Collected data:

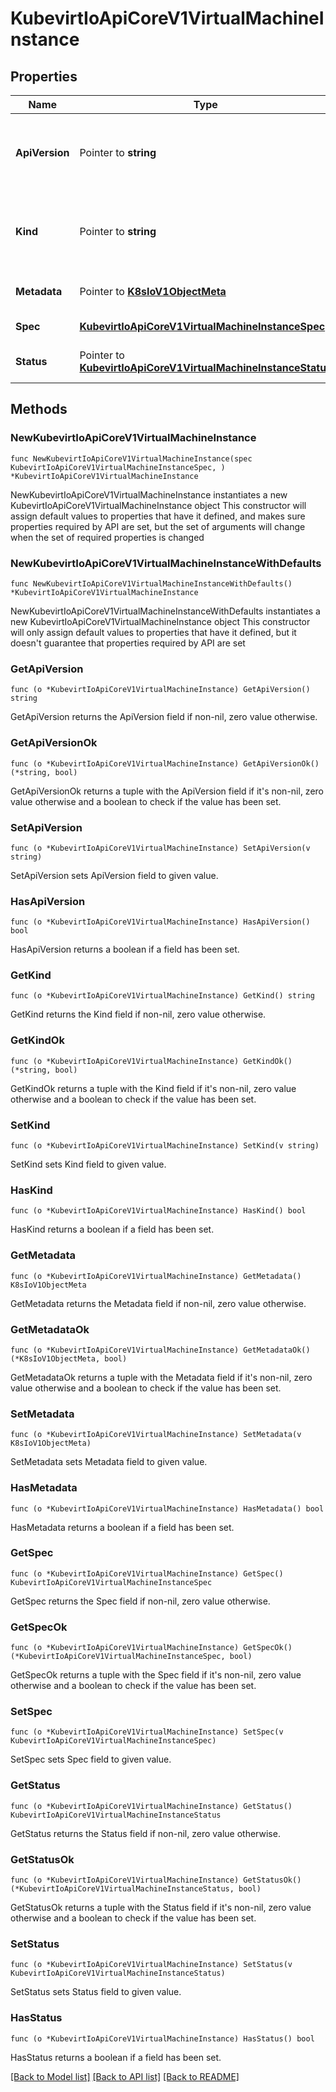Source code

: # KubevirtIoApiCoreV1VirtualMachineInstance

## Properties

Name | Type | Description | Notes
------------ | ------------- | ------------- | -------------
**ApiVersion** | Pointer to **string** | APIVersion defines the versioned schema of this representation of an object. Servers should convert recognized schemas to the latest internal value, and may reject unrecognized values. More info: https://git.k8s.io/community/contributors/devel/sig-architecture/api-conventions.md#resources | [optional] 
**Kind** | Pointer to **string** | Kind is a string value representing the REST resource this object represents. Servers may infer this from the endpoint the client submits requests to. Cannot be updated. In CamelCase. More info: https://git.k8s.io/community/contributors/devel/sig-architecture/api-conventions.md#types-kinds | [optional] 
**Metadata** | Pointer to [**K8sIoV1ObjectMeta**](K8sIoV1ObjectMeta.md) |  | [optional] [default to {}]
**Spec** | [**KubevirtIoApiCoreV1VirtualMachineInstanceSpec**](KubevirtIoApiCoreV1VirtualMachineInstanceSpec.md) | VirtualMachineInstance Spec contains the VirtualMachineInstance specification. | [default to {}]
**Status** | Pointer to [**KubevirtIoApiCoreV1VirtualMachineInstanceStatus**](KubevirtIoApiCoreV1VirtualMachineInstanceStatus.md) | Status is the high level overview of how the VirtualMachineInstance is doing. It contains information available to controllers and users. | [optional] [default to {}]

## Methods

### NewKubevirtIoApiCoreV1VirtualMachineInstance

`func NewKubevirtIoApiCoreV1VirtualMachineInstance(spec KubevirtIoApiCoreV1VirtualMachineInstanceSpec, ) *KubevirtIoApiCoreV1VirtualMachineInstance`

NewKubevirtIoApiCoreV1VirtualMachineInstance instantiates a new KubevirtIoApiCoreV1VirtualMachineInstance object
This constructor will assign default values to properties that have it defined,
and makes sure properties required by API are set, but the set of arguments
will change when the set of required properties is changed

### NewKubevirtIoApiCoreV1VirtualMachineInstanceWithDefaults

`func NewKubevirtIoApiCoreV1VirtualMachineInstanceWithDefaults() *KubevirtIoApiCoreV1VirtualMachineInstance`

NewKubevirtIoApiCoreV1VirtualMachineInstanceWithDefaults instantiates a new KubevirtIoApiCoreV1VirtualMachineInstance object
This constructor will only assign default values to properties that have it defined,
but it doesn't guarantee that properties required by API are set

### GetApiVersion

`func (o *KubevirtIoApiCoreV1VirtualMachineInstance) GetApiVersion() string`

GetApiVersion returns the ApiVersion field if non-nil, zero value otherwise.

### GetApiVersionOk

`func (o *KubevirtIoApiCoreV1VirtualMachineInstance) GetApiVersionOk() (*string, bool)`

GetApiVersionOk returns a tuple with the ApiVersion field if it's non-nil, zero value otherwise
and a boolean to check if the value has been set.

### SetApiVersion

`func (o *KubevirtIoApiCoreV1VirtualMachineInstance) SetApiVersion(v string)`

SetApiVersion sets ApiVersion field to given value.

### HasApiVersion

`func (o *KubevirtIoApiCoreV1VirtualMachineInstance) HasApiVersion() bool`

HasApiVersion returns a boolean if a field has been set.

### GetKind

`func (o *KubevirtIoApiCoreV1VirtualMachineInstance) GetKind() string`

GetKind returns the Kind field if non-nil, zero value otherwise.

### GetKindOk

`func (o *KubevirtIoApiCoreV1VirtualMachineInstance) GetKindOk() (*string, bool)`

GetKindOk returns a tuple with the Kind field if it's non-nil, zero value otherwise
and a boolean to check if the value has been set.

### SetKind

`func (o *KubevirtIoApiCoreV1VirtualMachineInstance) SetKind(v string)`

SetKind sets Kind field to given value.

### HasKind

`func (o *KubevirtIoApiCoreV1VirtualMachineInstance) HasKind() bool`

HasKind returns a boolean if a field has been set.

### GetMetadata

`func (o *KubevirtIoApiCoreV1VirtualMachineInstance) GetMetadata() K8sIoV1ObjectMeta`

GetMetadata returns the Metadata field if non-nil, zero value otherwise.

### GetMetadataOk

`func (o *KubevirtIoApiCoreV1VirtualMachineInstance) GetMetadataOk() (*K8sIoV1ObjectMeta, bool)`

GetMetadataOk returns a tuple with the Metadata field if it's non-nil, zero value otherwise
and a boolean to check if the value has been set.

### SetMetadata

`func (o *KubevirtIoApiCoreV1VirtualMachineInstance) SetMetadata(v K8sIoV1ObjectMeta)`

SetMetadata sets Metadata field to given value.

### HasMetadata

`func (o *KubevirtIoApiCoreV1VirtualMachineInstance) HasMetadata() bool`

HasMetadata returns a boolean if a field has been set.

### GetSpec

`func (o *KubevirtIoApiCoreV1VirtualMachineInstance) GetSpec() KubevirtIoApiCoreV1VirtualMachineInstanceSpec`

GetSpec returns the Spec field if non-nil, zero value otherwise.

### GetSpecOk

`func (o *KubevirtIoApiCoreV1VirtualMachineInstance) GetSpecOk() (*KubevirtIoApiCoreV1VirtualMachineInstanceSpec, bool)`

GetSpecOk returns a tuple with the Spec field if it's non-nil, zero value otherwise
and a boolean to check if the value has been set.

### SetSpec

`func (o *KubevirtIoApiCoreV1VirtualMachineInstance) SetSpec(v KubevirtIoApiCoreV1VirtualMachineInstanceSpec)`

SetSpec sets Spec field to given value.


### GetStatus

`func (o *KubevirtIoApiCoreV1VirtualMachineInstance) GetStatus() KubevirtIoApiCoreV1VirtualMachineInstanceStatus`

GetStatus returns the Status field if non-nil, zero value otherwise.

### GetStatusOk

`func (o *KubevirtIoApiCoreV1VirtualMachineInstance) GetStatusOk() (*KubevirtIoApiCoreV1VirtualMachineInstanceStatus, bool)`

GetStatusOk returns a tuple with the Status field if it's non-nil, zero value otherwise
and a boolean to check if the value has been set.

### SetStatus

`func (o *KubevirtIoApiCoreV1VirtualMachineInstance) SetStatus(v KubevirtIoApiCoreV1VirtualMachineInstanceStatus)`

SetStatus sets Status field to given value.

### HasStatus

`func (o *KubevirtIoApiCoreV1VirtualMachineInstance) HasStatus() bool`

HasStatus returns a boolean if a field has been set.


[[Back to Model list]](../README.md#documentation-for-models) [[Back to API list]](../README.md#documentation-for-api-endpoints) [[Back to README]](../README.md)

→ **TASK TO COMPLETE**: Using the records above, list each line that includes "given".

→ **SOLUTION FOR THIS TASK**:
SetApiVersion sets ApiVersion field to given value.
SetKind sets Kind field to given value.
SetMetadata sets Metadata field to given value.
SetSpec sets Spec field to given value.
SetStatus sets Status field to given value.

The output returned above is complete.